Why is it so ridiculously hard for technology conference organisers and participants to have some structured publishing of the content after the fact? There are always half-baked promises of recordings and podcasts made, and whenever speakers are asked mid-talk if slides will be made available they act as if it’s a given.
And yet, almost a month after @media Ajax 2007 took place, I still have to search all around the internet to cobble together a list that’s only partially complete:
(NB: A couple of these aren’t the talks that were give on the day, but are as close as I can get, ie. Crockford’s and the Ajaxian’s)
People. Get it together!
Build this into the contracts. Get copies of the slides when the speakers are there on the day. Stop relying on their word that yeah, they’ll be up on their blogs just as soon as they get back from the 3rd stop on their speaking tour.
Also, promises of recordings and podcasts are all well and good (if they’d ever arrive), but audio isn’t very valuable without accompanying slides.
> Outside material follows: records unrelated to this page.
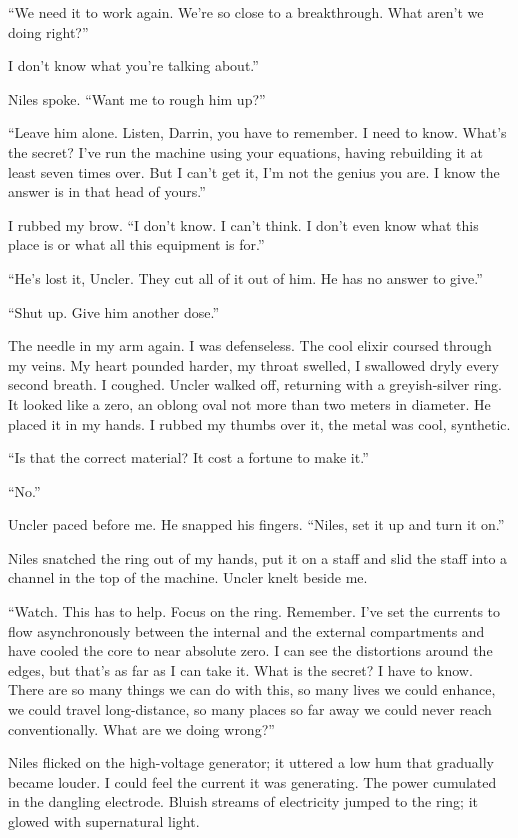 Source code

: \documentclass[
]{article}
\begin{document}
``We need it to work again. We're so close to a breakthrough. What
aren't we doing right?''

I don't know what you're talking about.''

Niles spoke. ``Want me to rough him up?''

``Leave him alone. Listen, Darrin, you have to remember. I need to know.
What's the secret? I've run the machine using your equations, having
rebuilding it at least seven times over. But I can't get it, I'm not the
genius you are. I know the answer is in that head of yours.''

I rubbed my brow. ``I don't know. I can't think. I don't even know what
this place is or what all this equipment is for.''

``He's lost it, Uncler. They cut all of it out of him. He has no answer
to give.''

``Shut up. Give him another dose.''

The needle in my arm again. I was defenseless. The cool elixir coursed
through my veins. My heart pounded harder, my throat swelled, I
swallowed dryly every second breath. I coughed. Uncler walked off,
returning with a greyish-silver ring. It looked like a zero, an oblong
oval not more than two meters in diameter. He placed it in my hands. I
rubbed my thumbs over it, the metal was cool, synthetic.

``Is that the correct material? It cost a fortune to make it.''

``No.''

Uncler paced before me. He snapped his fingers. ``Niles, set it up and
turn it on.''

Niles snatched the ring out of my hands, put it on a staff and slid the
staff into a channel in the top of the machine. Uncler knelt beside me.

``Watch. This has to help. Focus on the ring. Remember. I've set the
currents to flow asynchronously between the internal and the external
compartments and have cooled the core to near absolute zero. I can see
the distortions around the edges, but that's as far as I can take it.
What is the secret? I have to know. There are so many things we can do
with this, so many lives we could enhance, we could travel
long-distance, so many places so far away we could never reach
conventionally. What are we doing wrong?''

Niles flicked on the high-voltage generator; it uttered a low hum that
gradually became louder. I could feel the current it was generating. The
power cumulated in the dangling electrode. Bluish streams of electricity
jumped to the ring; it glowed with supernatural light.
\end{document}
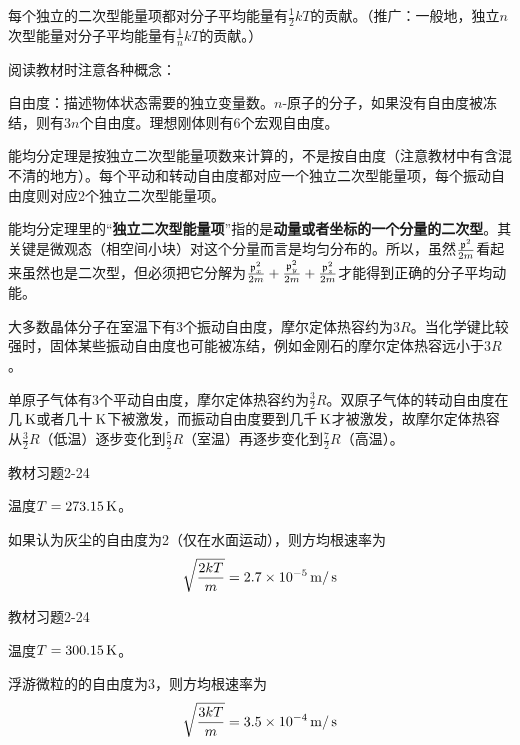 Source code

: \documentclass[CJK]{beamer}
\begin{document}
\begin{frame}
\bch
{\scriptsize
{\blue 每个独立的二次型能量项都对分子平均能量有$\frac{1}{2}kT$的贡献。（推广：一般地，独立$n$次型能量对分子平均能量有$\frac{1}{n}kT$的贡献。）}

阅读教材时注意各种概念：
\bitem
\item{自由度：描述物体状态需要的独立变量数。$n$-原子的分子，如果没有自由度被冻结，则有$3n$个自由度。理想刚体则有6个宏观自由度。}
\item{能均分定理是按独立二次型能量项数来计算的，不是按自由度（注意教材中有含混不清的地方）。每个平动和转动自由度都对应一个独立二次型能量项，每个振动自由度则对应2个独立二次型能量项。}
\item{能均分定理里的“{\bf 独立二次型能量项}”指的是{\bf 动量或者坐标的一个分量的二次型}。其关键是微观态（相空间小块）对这个分量而言是均匀分布的。所以，虽然$\frac{{\mathfrak{p}}^2}{2m}$看起来虽然也是二次型，但必须把它分解为$\frac{{\mathfrak{p}}_x^2}{2m}+\frac{{\mathfrak{p}}_y^2}{2m}+\frac{{\mathfrak{p}}_z^2}{2m}$才能得到正确的分子平均动能。}
\item{大多数晶体分子在室温下有3个振动自由度，摩尔定体热容约为$3R$。当化学键比较强时，固体某些振动自由度也可能被冻结，例如金刚石的摩尔定体热容远小于$3R$。}
\item{单原子气体有3个平动自由度，摩尔定体热容约为$\frac{3}{2}R$。双原子气体的转动自由度在几$\,\mathrm{K}$或者几十$\,\mathrm{K}$下被激发，而振动自由度要到几千$\,\mathrm{K}$才被激发，故摩尔定体热容从$\frac{3}{2}R$（低温）逐步变化到$\frac{5}{2}R$（室温）再逐步变化到$\frac{7}{2}R$（高温）。}
\eitem
}
\ech
\end{frame}

\begin{frame}
\bch
{\blue 教材习题2-24}

\skipline

{\small
温度$T = 273.15\,\mathrm{K}$。

如果认为灰尘的自由度为2（仅在水面运动），则方均根速率为
$$\sqrt{\frac{2kT}{m}} = 2.7\times 10^{-5} \,\mathrm{m}/\,\mathrm{s}$$  
}

\ech
\end{frame}


\begin{frame}
\bch
{\blue 教材习题2-24}

\skipline

{\small
温度$T = 300.15\,\mathrm{K}$。

浮游微粒的的自由度为3，则方均根速率为
$$\sqrt{\frac{3kT}{m}} = 3.5\times 10^{-4} \,\mathrm{m}/\,\mathrm{s}$$  
}

\ech
\end{frame}
\end{document}
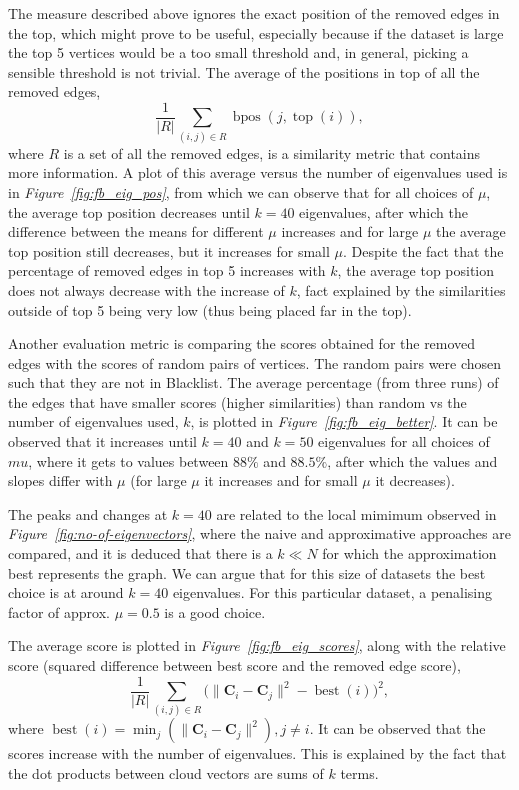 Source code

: \documentclass[12pt]{report}
\DeclareMathOperator{\ttop}{top}
\DeclareMathOperator{\bpos}{bpos}
\begin{document}
The measure described above ignores the exact position of the removed edges in
the top, which might prove to be useful, especially because if the dataset is
large the top 5 vertices would be a too small threshold and, in general, picking
a sensible threshold is not trivial. The average of the positions in top of
all the removed edges,
\begin{equation}
  \frac{1}{|R|} \sum_{(i,j) \in R} \bpos(j, \ttop(i)),
\end{equation}
where $R$ is a set of all the removed edges, is a similarity metric that contains
more information. A plot of this average versus the number of eigenvalues used
is in \emph{Figure~\ref{fig:fb_eig_pos}}, from which we can observe that for
all choices of $\mu$, the average top position decreases until $k=40$
eigenvalues, after which the difference between the means for different $\mu$
increases and for large $\mu$ the average top position still decreases, but it
increases for small $\mu$. Despite the fact that the percentage of removed edges
in top 5 increases with $k$, the average top position does not always decrease
with the increase of $k$, fact explained by the similarities outside of top 5
being very low (thus being placed far in the top).


Another evaluation metric is comparing the scores obtained for the removed edges
with the scores of random pairs of vertices. The random pairs were chosen such
that they are not in Blacklist. The average percentage (from three runs) of
the edges that have smaller scores (higher similarities) than random vs the
number of eigenvalues used, $k$, is plotted in \emph{Figure~\ref{fig:fb_eig_better}}.
It can be observed that it increases until $k=40$ and $k=50$ eigenvalues for all
choices of $mu$, where it gets to values between $88\%$ and $88.5\%$, after
which the values and slopes differ with $\mu$ (for large $\mu$ it increases and
for small $\mu$ it decreases).


The peaks and changes at $k=40$ are related to the local mimimum observed in
\emph{Figure~\ref{fig:no-of-eigenvectors}}, where the naive and approximative
approaches are compared, and it is deduced that there is a $k \ll N$ for which
the approximation best represents the graph. We can argue that for this size of
datasets the best choice is at around $k=40$ eigenvalues. For this particular
dataset, a penalising factor of approx. $\mu = 0.5$ is a good choice.


The average score is plotted in \emph{Figure~\ref{fig:fb_eig_scores}}, along
with the relative score (squared difference between best score and the removed
edge score),
\begin{equation}
  \frac{1}{|R|} \sum_{(i,j) \in R}
    \big(\|\bm{C}_i - \bm{C}_j\|^2 - \operatorname{best}(i)\big)^2,
\end{equation}
where $\operatorname{best}(i) = \min_{j} (\|\bm{C}_i - \bm{C}_j\|^2), j \neq i $.
It can be observed that the scores increase with the number of eigenvalues. This
is explained by the fact that the dot products between cloud vectors are sums of
$k$ terms.
\end{document}
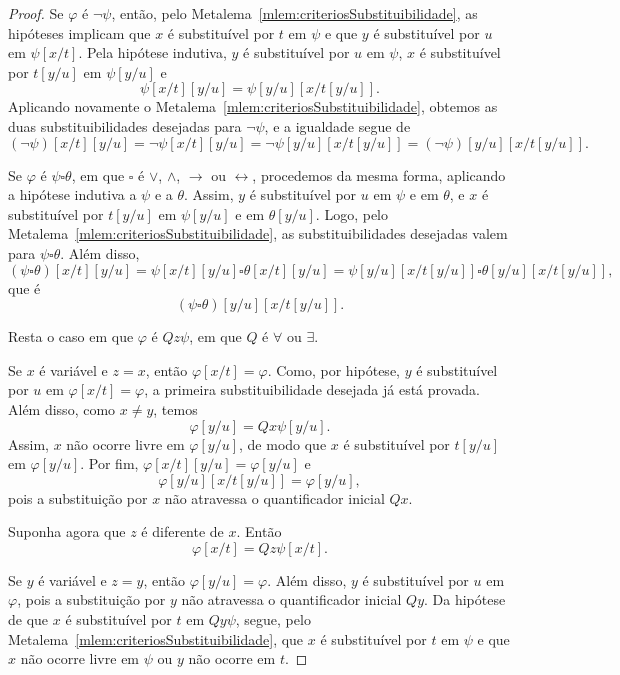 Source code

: \begin{proof}
    Se $\varphi$ é $\neg\psi$, então, pelo Metalema~\ref{mlem:criteriosSubstituibilidade}, as hipóteses implicam que $x$ é substituível por $t$ em $\psi$ e que $y$ é substituível por $u$ em $\psi[x/t]$.
    Pela hipótese indutiva, $y$ é substituível por $u$ em $\psi$, $x$ é substituível por $t[y/u]$ em $\psi[y/u]$ e
    \[
        \psi[x/t][y/u]=\psi[y/u][x/t[y/u]].
    \]
    Aplicando novamente o Metalema~\ref{mlem:criteriosSubstituibilidade}, obtemos as duas substituibilidades desejadas para $\neg\psi$, e a igualdade segue de
    \[
        (\neg\psi)[x/t][y/u]
        =
        \neg\psi[x/t][y/u]
        =
        \neg\psi[y/u][x/t[y/u]]
        =
        (\neg\psi)[y/u][x/t[y/u]].
    \]

    Se $\varphi$ é $\psi\square\theta$, em que $\square$ é $\vee$, $\wedge$, $\rightarrow$ ou $\leftrightarrow$, procedemos da mesma forma, aplicando a hipótese indutiva a $\psi$ e a $\theta$.
    Assim, $y$ é substituível por $u$ em $\psi$ e em $\theta$, e $x$ é substituível por $t[y/u]$ em $\psi[y/u]$ e em $\theta[y/u]$.
    Logo, pelo Metalema~\ref{mlem:criteriosSubstituibilidade}, as substituibilidades desejadas valem para $\psi\square\theta$.
    Além disso,
    \[
        (\psi\square\theta)[x/t][y/u]
        =
        \psi[x/t][y/u]\square\theta[x/t][y/u]
        =
        \psi[y/u][x/t[y/u]]\square\theta[y/u][x/t[y/u]],
    \]
    que é
    \[
        (\psi\square\theta)[y/u][x/t[y/u]].
    \]

    Resta o caso em que $\varphi$ é $Qz\psi$, em que $Q$ é $\forall$ ou $\exists$.

    Se $x$ é variável e $z=x$, então $\varphi[x/t]=\varphi$.
    Como, por hipótese, $y$ é substituível por $u$ em $\varphi[x/t]=\varphi$, a primeira substituibilidade desejada já está provada.
    Além disso, como $x\neq y$, temos
    \[
        \varphi[y/u]=Qx\psi[y/u].
    \]
    Assim, $x$ não ocorre livre em $\varphi[y/u]$, de modo que $x$ é substituível por $t[y/u]$ em $\varphi[y/u]$.
    Por fim, $\varphi[x/t][y/u]=\varphi[y/u]$ e
    \[
        \varphi[y/u][x/t[y/u]]=\varphi[y/u],
    \]
    pois a substituição por $x$ não atravessa o quantificador inicial $Qx$.

    Suponha agora que $z$ é diferente de $x$.
    Então
    \[
        \varphi[x/t]=Qz\psi[x/t].
    \]

    Se $y$ é variável e $z=y$, então $\varphi[y/u]=\varphi$.
    Além disso, $y$ é substituível por $u$ em $\varphi$, pois a substituição por $y$ não atravessa o quantificador inicial $Qy$.
    Da hipótese de que $x$ é substituível por $t$ em $Qy\psi$, segue, pelo Metalema~\ref{mlem:criteriosSubstituibilidade}, que $x$ é substituível por $t$ em $\psi$ e que $x$ não ocorre livre em $\psi$ ou $y$ não ocorre em $t$.


\end{proof}
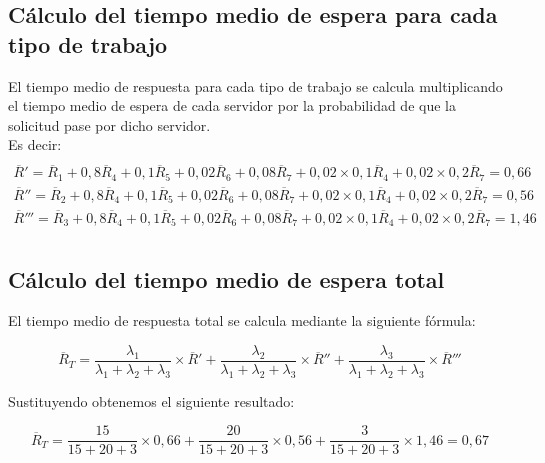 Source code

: \subsection{Cálculo del tiempo medio de espera para cada tipo de trabajo}
El tiempo medio de respuesta para cada tipo de trabajo se calcula multiplicando el tiempo medio de espera de cada servidor por la probabilidad de que la solicitud pase por dicho servidor.\\

Es decir:
\begin{multline}\\
\overline{R}' = \overline{R}_{1} + 0,8\overline{R}_{4} + 0,1\overline{R}_{5} + 0,02\overline{R}_{6} + 0,08\overline{R}_{7} + 0,02\times 0,1\overline{R}_{4} + 0,02\times 0,2\overline{R}_{7} = 0,66\\
\overline{R}'' = \overline{R}_{2} + 0,8\overline{R}_{4} + 0,1\overline{R}_{5} + 0,02\overline{R}_{6} + 0,08\overline{R}_{7} + 0,02\times 0,1\overline{R}_{4} + 0,02\times 0,2\overline{R}_{7} = 0,56\\
\overline{R}''' = \overline{R}_{3} + 0,8\overline{R}_{4} + 0,1\overline{R}_{5} + 0,02\overline{R}_{6} + 0,08\overline{R}_{7} + 0,02\times 0,1\overline{R}_{4} + 0,02\times 0,2\overline{R}_{7} = 1,46\\
\end{multline}

\subsection{Cálculo del tiempo medio de espera total}
El tiempo medio de respuesta total se calcula mediante la siguiente fórmula:

\begin{equation}
\overline{R}_{T} = \frac{\lambda_{1}}{\lambda_{1}+\lambda_{2}+\lambda_{3}}\times \overline{R}' + \frac{\lambda_{2}}{\lambda_{1}+\lambda_{2}+\lambda_{3}}\times \overline{R}'' + \frac{\lambda_{3}}{\lambda_{1}+\lambda_{2}+\lambda_{3}}\times \overline{R}'''
\end{equation}

Sustituyendo obtenemos el siguiente resultado:

\begin{equation}
\overline{R}_{T} = \frac{15}{15+20+3}\times 0,66 + \frac{20}{15+20+3}\times 0,56 + \frac{3}{15+20+3}\times 1,46 = 0,67
\end{equation}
Wouldn’t video be a far more preferable goal to shoot for? (You’d think that conference centres could readily supply the necessary equipment for that kind of thing, but it seems like a lowly VHS camcorder is all this year’s venue could muster.)
Complaints around these conferences seem to revolve around poor wifi and catering, but to me, those are just niceties. Being able to review the things you’ve seen and heard days or weeks later is so much more important. There’s no way we can remember every salient point, or note down every line of code. And given the price of a entry, we shouldn’t be expected to.
Many of us are attending as chosen delegates from companies whose employees would all have benefited from being there. Access to content would give us the chance to present back to them more efficiently, bringing new ideas, and firing interests enough for them to want to take the trip themselves next year.